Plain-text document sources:

◆ ◆ ◆ ◆

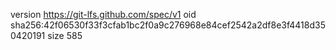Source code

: version https://git-lfs.github.com/spec/v1
oid sha256:42f06530f33f3cfab1bc2f0a9c276968e84cef2542a2df8e3f4418d350420191
size 585
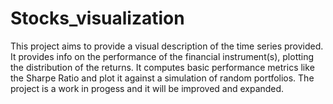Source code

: # Stocks_visualization

This project aims to provide a visual description of the time series provided. It provides info on the performance of the financial instrument(s), plotting the distribution of the returns. It computes basic performance metrics like the Sharpe Ratio and plot it against a simulation of random portfolios. 
The project is a work in progess and it will be improved and expanded.
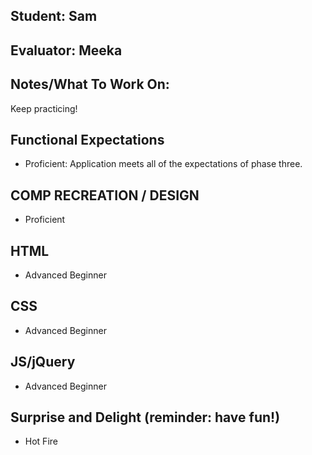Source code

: ## Student: Sam 
## Evaluator: Meeka
## Notes/What To Work On:

Keep practicing!

## Functional Expectations
  
* Proficient: Application meets all of the expectations of phase three.

## COMP RECREATION / DESIGN
 
* Proficient  

## HTML
 
* Advanced Beginner  

## CSS
 
* Advanced Beginner

## JS/jQuery

* Advanced Beginner  

## Surprise and Delight (reminder: have fun!)

* Hot Fire  
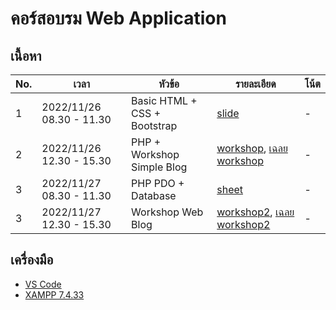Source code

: # คอร์สอบรม Web Application

## เนื้อหา

| No. | เวลา | หัวข้อ | รายละเอียด | โน้ต |
| ------ | ------ |------ |------ |------ |
| 1 | 2022/11/26 08.30 - 11.30 | Basic HTML + CSS + Bootstrap | [slide](https://docs.google.com/presentation/d/1rinKfWdBZsMlSqnOvMhqJLBdIKbVpKGpnfSd16cvCuo/edit?usp=sharing) | - |
| 2 | 2022/11/26 12.30 - 15.30 | PHP + Workshop Simple Blog | [workshop](https://github.com/docxed/webapp-train/wiki/workshop-simpleblog), [เฉลย workshop](https://github.com/docxed/webapp-train/blob/main/day1/workshop-ans/index.php) | - |
| 3 | 2022/11/27 08.30 - 11.30 | PHP PDO + Database | [sheet](https://github.com/docxed/webapp-train/wiki/PHP-PDO---DATABASE) | - |
| 3 | 2022/11/27 12.30 - 15.30 | Workshop Web Blog | [workshop2](https://github.com/docxed/webapp-train/wiki/workshop-youblog), [เฉลย workshop2](https://github.com/docxed/webapp-train/tree/main/day2/youblog-ans) | - |

## เครื่องมือ

- [VS Code](https://code.visualstudio.com/)
- [XAMPP 7.4.33](https://sourceforge.net/projects/xampp/files/XAMPP%20Windows/7.4.33/xampp-windows-x64-7.4.33-0-VC15-installer.exe/download)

◆ ◆ ◆ ◆

**Assigned task:** Find the line with "This project aims" in the entries above. Set down exactly every line from it up to and including the line with "1 | 2022/11/26", images excluded.

**Your response:**
This project aims to provide a visual description of the time series provided. It provides info on the performance of the financial instrument(s), plotting the distribution of the returns. It computes basic performance metrics like the Sharpe Ratio and plot it against a simulation of random portfolios. 
The project is a work in progess and it will be improved and expanded.
Source code

: ## Student: Sam 
## Evaluator: Meeka
## Notes/What To Work On:

Keep practicing!

## Functional Expectations
  
* Proficient: Application meets all of the expectations of phase three.

## COMP RECREATION / DESIGN
 
* Proficient  

## HTML
 
* Advanced Beginner  

## CSS
 
* Advanced Beginner

## JS/jQuery

* Advanced Beginner  

## Surprise and Delight (reminder: have fun!)

* Hot Fire  
Source code

: # คอร์สอบรม Web Application

## เนื้อหา

| No. | เวลา | หัวข้อ | รายละเอียด | โน้ต |
| ------ | ------ |------ |------ |------ |
| 1 | 2022/11/26 08.30 - 11.30 | Basic HTML + CSS + Bootstrap | [slide](https://docs.google.com/presentation/d/1rinKfWdBZsMlSqnOvMhqJLBdIKbVpKGpnfSd16cvCuo/edit?usp=sharing) | - |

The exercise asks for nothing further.